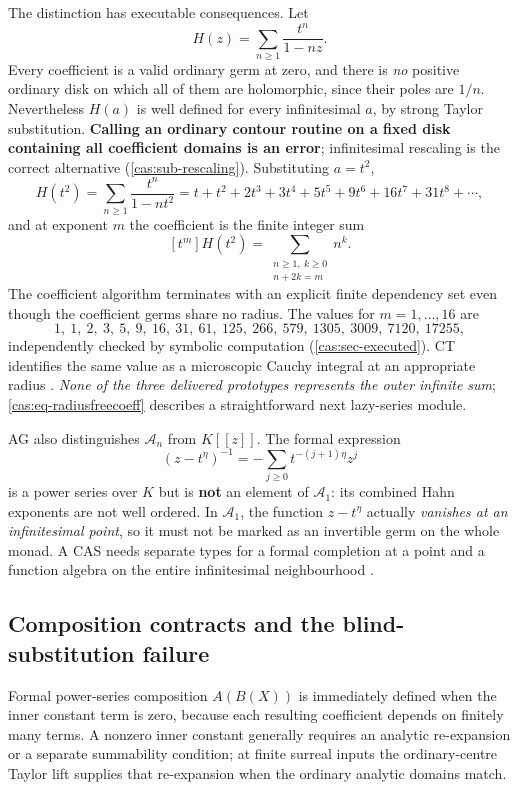 \documentclass[11pt,letterpaper]{article}
\numberwithin{equation}{section}
\theoremstyle{definition}
\theoremstyle{remark}
\newcommand{\Acal}{\mathscr A}
\begin{document}
The distinction has executable consequences. Let
\begin{equation}\label{cas:eq-radiusfree}
 H(z)=\sum_{n\ge1}\frac{t^n}{1-nz}.
\end{equation}
Every coefficient is a valid ordinary germ at zero, and there is \emph{no}
positive ordinary disk on which all of them are holomorphic, since their poles
are $1/n$. Nevertheless $H(a)$ is well defined for every infinitesimal $a$, by
strong Taylor substitution. \textbf{Calling an ordinary contour routine on a
fixed disk containing all coefficient domains is an error}; infinitesimal
rescaling is the correct alternative (\cref{cas:sub-rescaling}). Substituting
$a=t^2$,
\begin{equation}\label{cas:eq-radiusfreesub}
 H(t^2)=\sum_{n\ge1}\frac{t^n}{1-nt^2}
 =t+t^2+2t^3+3t^4+5t^5+9t^6+16t^7+31t^8+\cdots,
\end{equation}
and at exponent $m$ the coefficient is the finite integer sum
\begin{equation}\label{cas:eq-radiusfreecoeff}
 [t^m]H(t^2)=\sum_{\substack{n\ge1,\ k\ge0\\ n+2k=m}}n^k .
\end{equation}
The coefficient algorithm terminates with an explicit finite dependency set even
though the coefficient germs share no radius. The values for $m=1,\dots,16$ are
\[
 1,\ 1,\ 2,\ 3,\ 5,\ 9,\ 16,\ 31,\ 61,\ 125,\ 266,\ 579,\ 1305,\ 3009,\ 7120,\ 17255,
\]
independently checked by symbolic computation (\cref{cas:sec-executed}). CT
identifies the same value as a microscopic Cauchy integral at an appropriate
radius \cite{cas:SourceCT}. \emph{None of the three delivered prototypes
represents the outer infinite sum}; \eqref{cas:eq-radiusfreecoeff} describes a
straightforward next lazy-series module.

AG also distinguishes $\Acal_n$ from $K[[z]]$. The formal expression
\begin{equation}\label{cas:eq-notinA1}
 (z-t^\eta)^{-1}=-\sum_{j\ge0}t^{-(j+1)\eta}z^j
\end{equation}
is a power series over $K$ but is \textbf{not} an element of $\Acal_1$: its
combined Hahn exponents are not well ordered. In $\Acal_1$, the function
$z-t^\eta$ actually \emph{vanishes at an infinitesimal point}, so it must not be
marked as an invertible germ on the whole monad. A CAS needs separate types for
a formal completion at a point and a function algebra on the entire
infinitesimal neighbourhood \cite{cas:SourceAG}.

\subsection{Composition contracts and the blind-substitution failure}
\label{cas:sub-composition}
Formal power-series composition $A(B(X))$ is immediately defined when the inner
constant term is zero, because each resulting coefficient depends on finitely
many terms. A nonzero inner constant generally requires an analytic
re-expansion or a separate summability condition; at finite surreal inputs the
ordinary-centre Taylor lift supplies that re-expansion when the ordinary
analytic domains match.
\end{document}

☆ ☆ ☆ ☆ ☆

• [What to produce]
After removing the pictures, repeat the remaining records exactly.

• [Answer space]
 \documentclass[11pt,letterpaper]{article}
\numberwithin{equation}{section}
\theoremstyle{definition}
\theoremstyle{remark}
\newcommand{\Acal}{\mathscr A}
\begin{document}
The distinction has executable consequences. Let
\begin{equation}\label{cas:eq-radiusfree}
 H(z)=\sum_{n\ge1}\frac{t^n}{1-nz}.
\end{equation}
Every coefficient is a valid ordinary germ at zero, and there is \emph{no}
positive ordinary disk on which all of them are holomorphic, since their poles
are $1/n$. Nevertheless $H(a)$ is well defined for every infinitesimal $a$, by
strong Taylor substitution. \textbf{Calling an ordinary contour routine on a
fixed disk containing all coefficient domains is an error}; infinitesimal
rescaling is the correct alternative (\cref{cas:sub-rescaling}). Substituting
$a=t^2$,
\begin{equation}\label{cas:eq-radiusfreesub}
 H(t^2)=\sum_{n\ge1}\frac{t^n}{1-nt^2}
 =t+t^2+2t^3+3t^4+5t^5+9t^6+16t^7+31t^8+\cdots,
\end{equation}
and at exponent $m$ the coefficient is the finite integer sum
\begin{equation}\label{cas:eq-radiusfreecoeff}
 [t^m]H(t^2)=\sum_{\substack{n\ge1,\ k\ge0\\ n+2k=m}}n^k .
\end{equation}
The coefficient algorithm terminates with an explicit finite dependency set even
though the coefficient germs share no radius. The values for $m=1,\dots,16$ are
\[
 1,\ 1,\ 2,\ 3,\ 5,\ 9,\ 16,\ 31,\ 61,\ 125,\ 266,\ 579,\ 1305,\ 3009,\ 7120,\ 17255,
\]
independently checked by symbolic computation (\cref{cas:sec-executed}). CT
identifies the same value as a microscopic Cauchy integral at an appropriate
radius \cite{cas:SourceCT}. \emph{None of the three delivered prototypes
represents the outer infinite sum}; \eqref{cas:eq-radiusfreecoeff} describes a
straightforward next lazy-series module.

AG also distinguishes $\Acal_n$ from $K[[z]]$. The formal expression
\begin{equation}\label{cas:eq-notinA1}
 (z-t^\eta)^{-1}=-\sum_{j\ge0}t^{-(j+1)\eta}z^j
\end{equation}
is a power series over $K$ but is \textbf{not} an element of $\Acal_1$: its
combined Hahn exponents are not well ordered. In $\Acal_1$, the function
$z-t^\eta$ actually \emph{vanishes at an infinitesimal point}, so it must not be
marked as an invertible germ on the whole monad. A CAS needs separate types for
a formal completion at a point and a function algebra on the entire
infinitesimal neighbourhood \cite{cas:SourceAG}.

\subsection{Composition contracts and the blind-substitution failure}
\label{cas:sub-composition}
Formal power-series composition $A(B(X))$ is immediately defined when the inner
constant term is zero, because each resulting coefficient depends on finitely
many terms. A nonzero inner constant generally requires an analytic
re-expansion or a separate summability condition; at finite surreal inputs the
ordinary-centre Taylor lift supplies that re-expansion when the ordinary
analytic domains match.
\end{document}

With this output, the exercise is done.